What is the count of lines below that include "Assert"? Reply with nothing else.

(Source texts of formatted documents)
--------------------------------

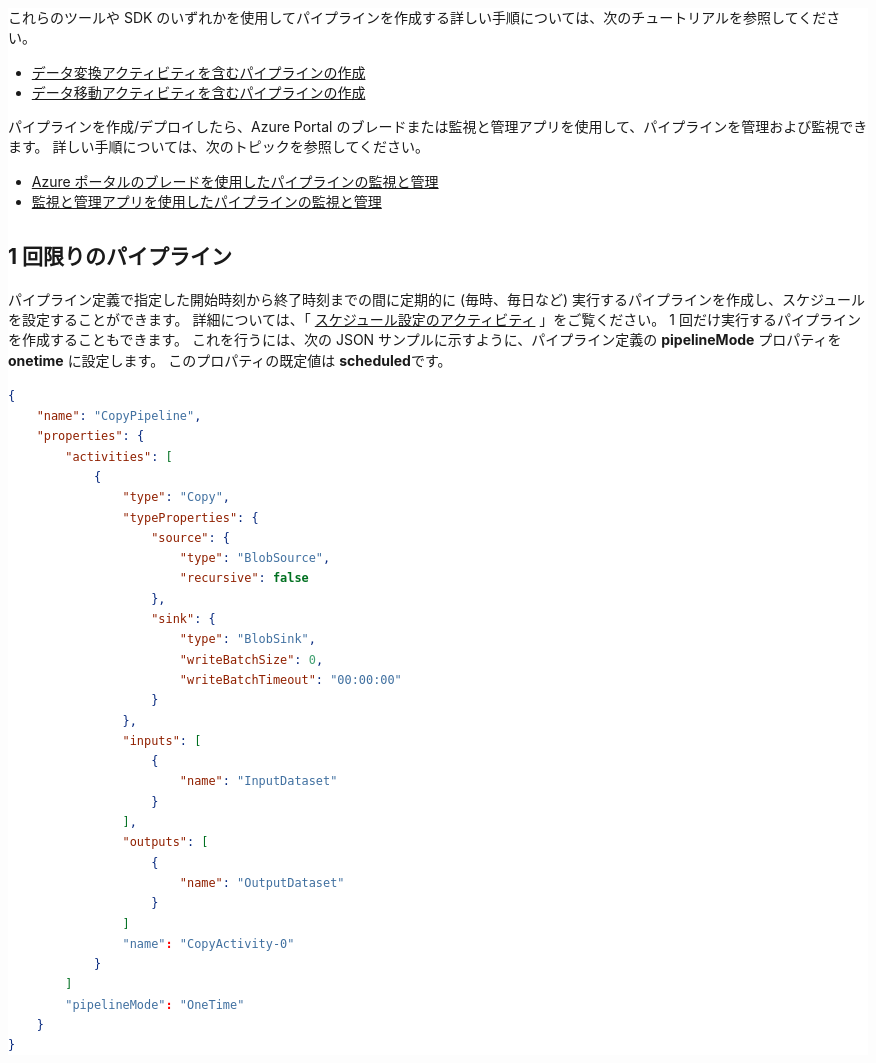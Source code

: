 これらのツールや SDK のいずれかを使用してパイプラインを作成する詳しい手順については、次のチュートリアルを参照してください。
 
- [データ変換アクティビティを含むパイプラインの作成](data-factory-build-your-first-pipeline.md)
- [データ移動アクティビティを含むパイプラインの作成](data-factory-copy-data-from-azure-blob-storage-to-sql-database.md)

パイプラインを作成/デプロイしたら、Azure Portal のブレードまたは監視と管理アプリを使用して、パイプラインを管理および監視できます。 詳しい手順については、次のトピックを参照してください。 

- [Azure ポータルのブレードを使用したパイプラインの監視と管理](data-factory-monitor-manage-pipelines.md)
- [監視と管理アプリを使用したパイプラインの監視と管理](data-factory-monitor-manage-app.md)


## <a name="onetime-pipeline"></a>1 回限りのパイプライン
パイプライン定義で指定した開始時刻から終了時刻までの間に定期的に (毎時、毎日など) 実行するパイプラインを作成し、スケジュールを設定することができます。 詳細については、「 [スケジュール設定のアクティビティ](#scheduling-and-execution) 」をご覧ください。 1 回だけ実行するパイプラインを作成することもできます。 これを行うには、次の JSON サンプルに示すように、パイプライン定義の **pipelineMode** プロパティを **onetime** に設定します。 このプロパティの既定値は **scheduled**です。

```json
{
    "name": "CopyPipeline",
    "properties": {
        "activities": [
            {
                "type": "Copy",
                "typeProperties": {
                    "source": {
                        "type": "BlobSource",
                        "recursive": false
                    },
                    "sink": {
                        "type": "BlobSink",
                        "writeBatchSize": 0,
                        "writeBatchTimeout": "00:00:00"
                    }
                },
                "inputs": [
                    {
                        "name": "InputDataset"
                    }
                ],
                "outputs": [
                    {
                        "name": "OutputDataset"
                    }
                ]
                "name": "CopyActivity-0"
            }
        ]
        "pipelineMode": "OneTime"
    }
}
```
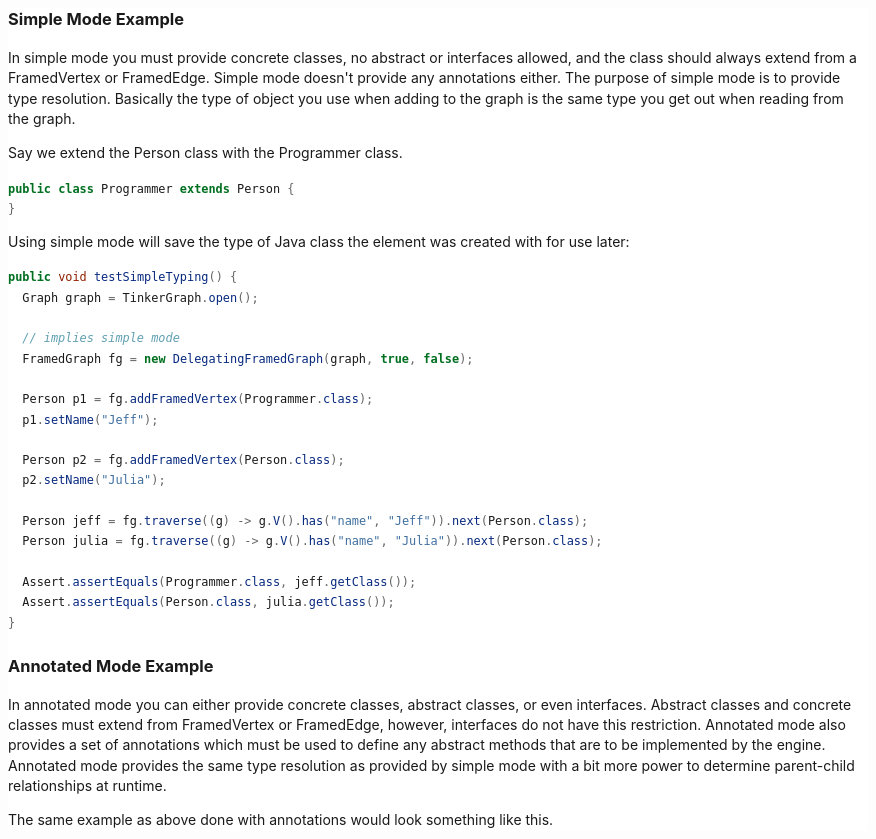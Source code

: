 ### Simple Mode Example

In simple mode you must provide concrete classes, no abstract or interfaces allowed, and the class should always extend
from a FramedVertex or FramedEdge. Simple mode doesn't provide any annotations either. The purpose of simple mode is to
provide type resolution. Basically the type of object you use when adding to the graph is the same type you get out when
reading from the graph.

Say we extend the Person class with the Programmer class.

```java
public class Programmer extends Person {
}
```

Using simple mode will save the type of Java class the element was created with for use later:

```java
public void testSimpleTyping() {
  Graph graph = TinkerGraph.open();

  // implies simple mode
  FramedGraph fg = new DelegatingFramedGraph(graph, true, false);

  Person p1 = fg.addFramedVertex(Programmer.class);
  p1.setName("Jeff");

  Person p2 = fg.addFramedVertex(Person.class);
  p2.setName("Julia");

  Person jeff = fg.traverse((g) -> g.V().has("name", "Jeff")).next(Person.class);
  Person julia = fg.traverse((g) -> g.V().has("name", "Julia")).next(Person.class);

  Assert.assertEquals(Programmer.class, jeff.getClass());
  Assert.assertEquals(Person.class, julia.getClass());
}
```

### Annotated Mode Example

In annotated mode you can either provide concrete classes, abstract classes, or even interfaces. Abstract classes and
concrete classes must extend from FramedVertex or FramedEdge, however, interfaces do not have this restriction.
Annotated mode also provides a set of annotations which must be used to define any abstract methods that are to be
implemented by the engine. Annotated mode provides the same type resolution as provided by simple mode with a bit more
power to determine parent-child relationships at runtime.

The same example as above done with annotations would look something like this.
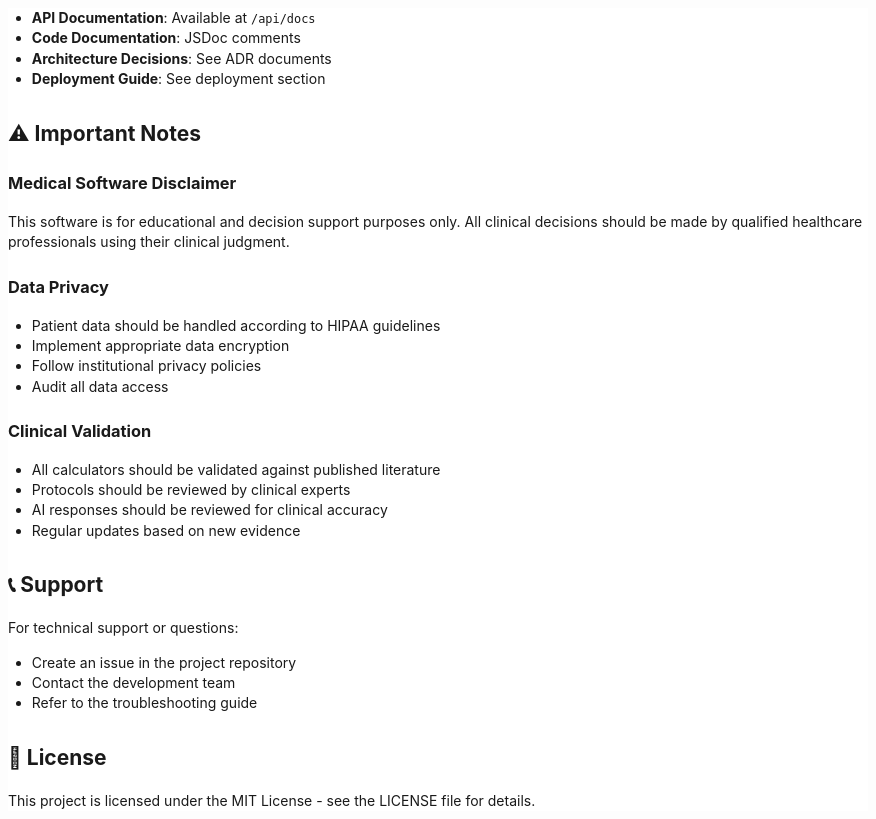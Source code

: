 - **API Documentation**: Available at `/api/docs`
- **Code Documentation**: JSDoc comments
- **Architecture Decisions**: See ADR documents
- **Deployment Guide**: See deployment section

## ⚠️ Important Notes

### Medical Software Disclaimer
This software is for educational and decision support purposes only. All clinical decisions should be made by qualified healthcare professionals using their clinical judgment.

### Data Privacy
- Patient data should be handled according to HIPAA guidelines
- Implement appropriate data encryption
- Follow institutional privacy policies
- Audit all data access

### Clinical Validation
- All calculators should be validated against published literature
- Protocols should be reviewed by clinical experts
- AI responses should be reviewed for clinical accuracy
- Regular updates based on new evidence

## 📞 Support

For technical support or questions:
- Create an issue in the project repository
- Contact the development team
- Refer to the troubleshooting guide

## 📄 License

This project is licensed under the MIT License - see the LICENSE file for details.
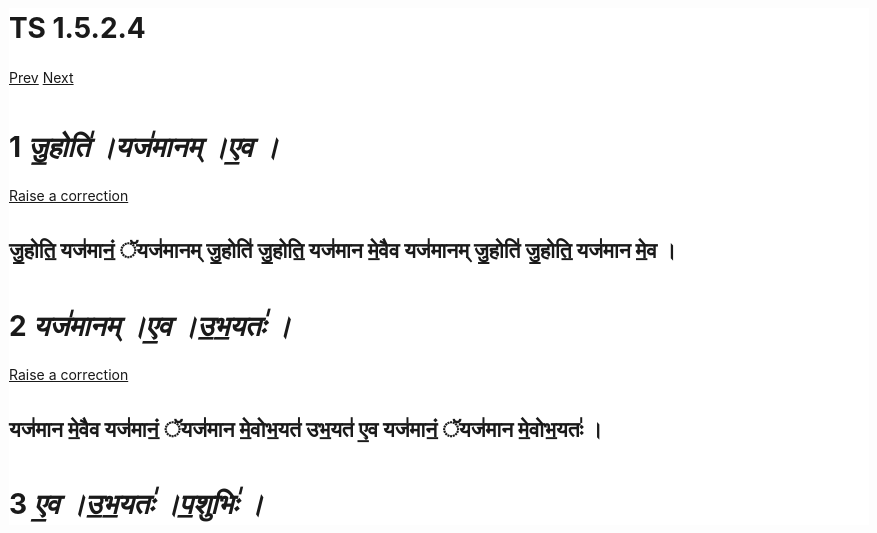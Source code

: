 
# TS 1.5.2.4 #
[Prev](TS_1.5.2.3.md)  [Next](TS_1.5.2.5.md ) 
# 1  _जु॒होति॑ ।यज॑मानम् ।ए॒व ।_ #  



 [Raise a correction](https://github.com/hvram1/baraha2unicode/issues/new?title=Panchasat+-+TS+1.5.2.4+Vakhyam+-1&body=%E0%A4%9C%E0%A5%81%E0%A5%92%E0%A4%B9%E0%A5%8B%E0%A4%A4%E0%A4%BF%E0%A5%91+%E0%A5%A4%E0%A4%AF%E0%A4%9C%E0%A5%91%E0%A4%AE%E0%A4%BE%E0%A4%A8%E0%A4%AE%E0%A5%8D+%E0%A5%A4%E0%A4%8F%E0%A5%92%E0%A4%B5+%E0%A5%A4%0A%0A%0A%E0%A4%9C%E0%A5%81%E0%A5%92%E0%A4%B9%E0%A5%8B%E0%A4%A4%E0%A4%BF%E0%A5%92+%E0%A4%AF%E0%A4%9C%E0%A5%91%E0%A4%AE%E0%A4%BE%E0%A4%A8%E0%A4%82%E0%A5%92+%E0%A5%85%E0%A4%AF%E0%A4%9C%E0%A5%91%E0%A4%AE%E0%A4%BE%E0%A4%A8%E0%A4%AE%E0%A5%8D+%E0%A4%9C%E0%A5%81%E0%A5%92%E0%A4%B9%E0%A5%8B%E0%A4%A4%E0%A4%BF%E0%A5%91+%E0%A4%9C%E0%A5%81%E0%A5%92%E0%A4%B9%E0%A5%8B%E0%A4%A4%E0%A4%BF%E0%A5%92+%E0%A4%AF%E0%A4%9C%E0%A5%91%E0%A4%AE%E0%A4%BE%E0%A4%A8+%E0%A4%AE%E0%A5%87%E0%A5%92%E0%A4%B5%E0%A5%88%E0%A4%B5+%E0%A4%AF%E0%A4%9C%E0%A5%91%E0%A4%AE%E0%A4%BE%E0%A4%A8%E0%A4%AE%E0%A5%8D+%E0%A4%9C%E0%A5%81%E0%A5%92%E0%A4%B9%E0%A5%8B%E0%A4%A4%E0%A4%BF%E0%A5%91+%E0%A4%9C%E0%A5%81%E0%A5%92%E0%A4%B9%E0%A5%8B%E0%A4%A4%E0%A4%BF%E0%A5%92+%E0%A4%AF%E0%A4%9C%E0%A5%91%E0%A4%AE%E0%A4%BE%E0%A4%A8+%E0%A4%AE%E0%A5%87%E0%A5%92%E0%A4%B5+%E0%A5%A4&labels=%E0%A4%A4%E0%A5%88%E0%A4%A4%E0%A5%8D%E0%A4%B0%E0%A4%BF%E0%A4%AF+%E0%A4%B8%E0%A4%82%E0%A4%B8%E0%A4%BF%E0%A4%A4%E0%A4%BE+%E0%A4%98%E0%A4%A8+%E0%A4%AA%E0%A4%BE%E0%A4%A0)

## जु॒होति॒ यज॑मानं॒ ॅयज॑मानम् जु॒होति॑ जु॒होति॒ यज॑मान मे॒वैव यज॑मानम् जु॒होति॑ जु॒होति॒ यज॑मान मे॒व । ##


# 2  _यज॑मानम् ।ए॒व ।उ॒भ॒यतः॑ ।_ #  



 [Raise a correction](https://github.com/hvram1/baraha2unicode/issues/new?title=Panchasat+-+TS+1.5.2.4+Vakhyam+-2&body=%E0%A4%AF%E0%A4%9C%E0%A5%91%E0%A4%AE%E0%A4%BE%E0%A4%A8%E0%A4%AE%E0%A5%8D+%E0%A5%A4%E0%A4%8F%E0%A5%92%E0%A4%B5+%E0%A5%A4%E0%A4%89%E0%A5%92%E0%A4%AD%E0%A5%92%E0%A4%AF%E0%A4%A4%E0%A4%83%E0%A5%91+%E0%A5%A4%0A%0A%0A%E0%A4%AF%E0%A4%9C%E0%A5%91%E0%A4%AE%E0%A4%BE%E0%A4%A8+%E0%A4%AE%E0%A5%87%E0%A5%92%E0%A4%B5%E0%A5%88%E0%A4%B5+%E0%A4%AF%E0%A4%9C%E0%A5%91%E0%A4%AE%E0%A4%BE%E0%A4%A8%E0%A4%82%E0%A5%92+%E0%A5%85%E0%A4%AF%E0%A4%9C%E0%A5%91%E0%A4%AE%E0%A4%BE%E0%A4%A8+%E0%A4%AE%E0%A5%87%E0%A5%92%E0%A4%B5%E0%A5%8B%E0%A4%AD%E0%A5%92%E0%A4%AF%E0%A4%A4%E0%A5%91+%E0%A4%89%E0%A4%AD%E0%A5%92%E0%A4%AF%E0%A4%A4%E0%A5%91+%E0%A4%8F%E0%A5%92%E0%A4%B5+%E0%A4%AF%E0%A4%9C%E0%A5%91%E0%A4%AE%E0%A4%BE%E0%A4%A8%E0%A4%82%E0%A5%92+%E0%A5%85%E0%A4%AF%E0%A4%9C%E0%A5%91%E0%A4%AE%E0%A4%BE%E0%A4%A8+%E0%A4%AE%E0%A5%87%E0%A5%92%E0%A4%B5%E0%A5%8B%E0%A4%AD%E0%A5%92%E0%A4%AF%E0%A4%A4%E0%A4%83%E0%A5%91+%E0%A5%A4&labels=%E0%A4%A4%E0%A5%88%E0%A4%A4%E0%A5%8D%E0%A4%B0%E0%A4%BF%E0%A4%AF+%E0%A4%B8%E0%A4%82%E0%A4%B8%E0%A4%BF%E0%A4%A4%E0%A4%BE+%E0%A4%98%E0%A4%A8+%E0%A4%AA%E0%A4%BE%E0%A4%A0)

## यज॑मान मे॒वैव यज॑मानं॒ ॅयज॑मान मे॒वोभ॒यत॑ उभ॒यत॑ ए॒व यज॑मानं॒ ॅयज॑मान मे॒वोभ॒यतः॑ । ##


# 3  _ए॒व ।उ॒भ॒यतः॑ ।प॒शुभिः॑ ।_ #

--------------------------------

#### [EXERCISE ANSWER]
2